Why, then, would it be any different for someone who overdoses on drugs? Is their life any less worthy of saving than a choking child?
Besides saving lives, there are a number of additional advantages to police implementing naloxone overdose response programs. According to the US Attorney General’s Expert Panel on Law Enforcement and Naloxone, equipping officers with naloxone as part of a comprehensive overdose prevention initiative can improve community relations, enhance intelligence-gathering capabilities, and strengthen cross-agency communication. It creates a “united front” in the fight against overdose, and has the potential to reduce stigma.

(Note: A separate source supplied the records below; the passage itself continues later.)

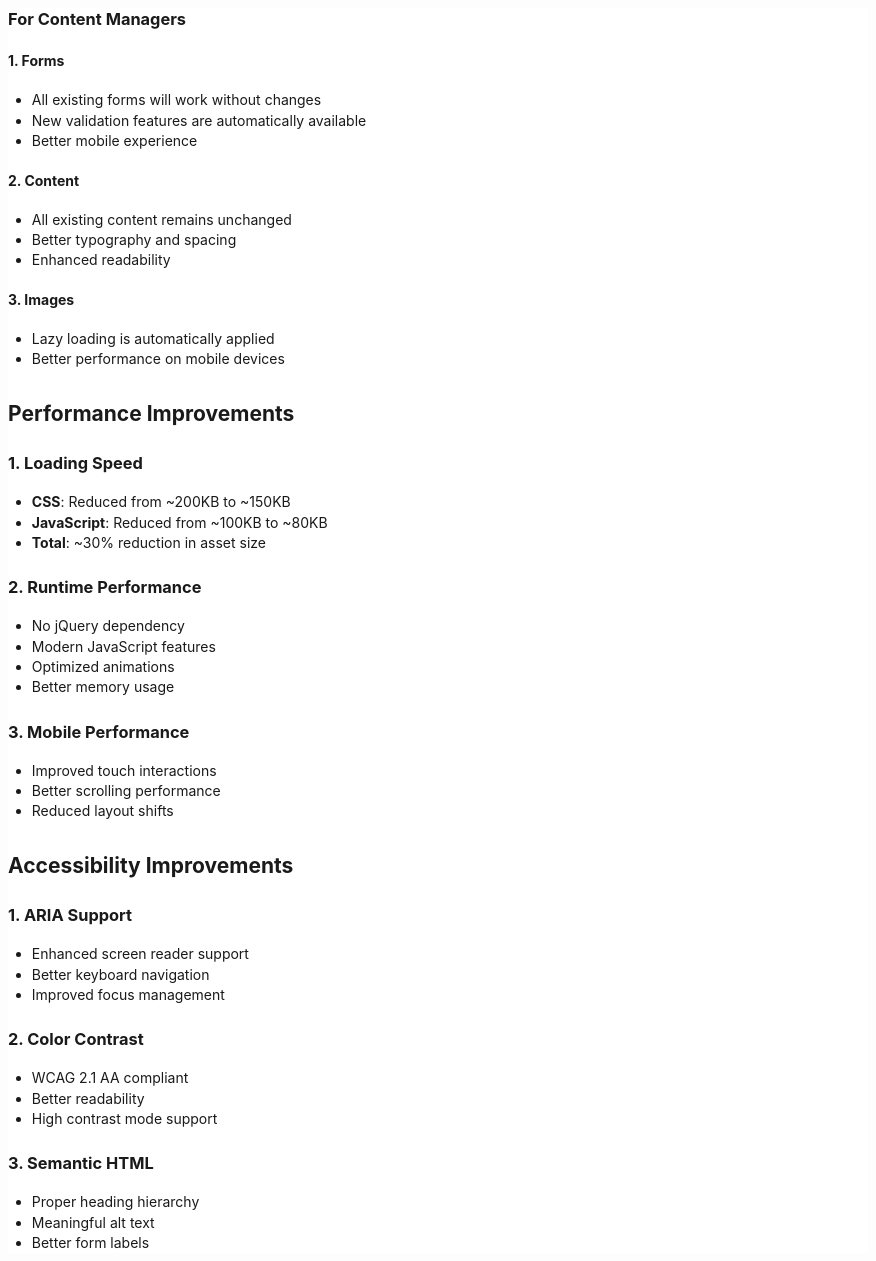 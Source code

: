 ### For Content Managers

#### 1. Forms
- All existing forms will work without changes
- New validation features are automatically available
- Better mobile experience

#### 2. Content
- All existing content remains unchanged
- Better typography and spacing
- Enhanced readability

#### 3. Images
- Lazy loading is automatically applied
- Better performance on mobile devices

## Performance Improvements

### 1. Loading Speed
- **CSS**: Reduced from ~200KB to ~150KB
- **JavaScript**: Reduced from ~100KB to ~80KB
- **Total**: ~30% reduction in asset size

### 2. Runtime Performance
- No jQuery dependency
- Modern JavaScript features
- Optimized animations
- Better memory usage

### 3. Mobile Performance
- Improved touch interactions
- Better scrolling performance
- Reduced layout shifts

## Accessibility Improvements

### 1. ARIA Support
- Enhanced screen reader support
- Better keyboard navigation
- Improved focus management

### 2. Color Contrast
- WCAG 2.1 AA compliant
- Better readability
- High contrast mode support

### 3. Semantic HTML
- Proper heading hierarchy
- Meaningful alt text
- Better form labels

Opponents also cite the economic burden. Naloxone is not free and kits represent an expense that was absent from most police operating budgets up until the last few years. However, just as public health departments of the 1980s and 1990s created new budget line items in response to the HIV/AIDS epidemic, so must today’s law enforcement in order to adapt to their communities’ changing needs.
Obtaining federal funds such as the Justice Assistance Grant Programand/or partnering with local health departments are also viable options for some police departments to help defray costs associated with overdose prevention initiatives. All agencies must make difficult budget decisions, but when people’s lives are on the line, an investment in naloxone has to take priority.
This Is No Time to Take an Ideological Stand
Drug overdose deaths continue to escalate each year, with no end in sight. The current crisis has now reached epidemic proportions, with about 192 people dying of a drug overdose every day. To put that in perspective, just imagine a typical commercial airliner going down in a crash and killing every passenger on board…every single day of the year.
Now is not the time to take a stand against life-saving harm reduction approaches on the grounds of ideology and myths.
It remains disappointing that despite mountains of supporting research and national lip-service to “evidence-based” approaches, harm reduction interventions still face such strong resistance. Clearly, there are those who still find these approaches scary and are made uncomfortable by them. But research says very loudly that they work, and more importantly, they save lives. If policymakers hope to turn the tide, a compassionate and science-driven harm reduction approach is essential.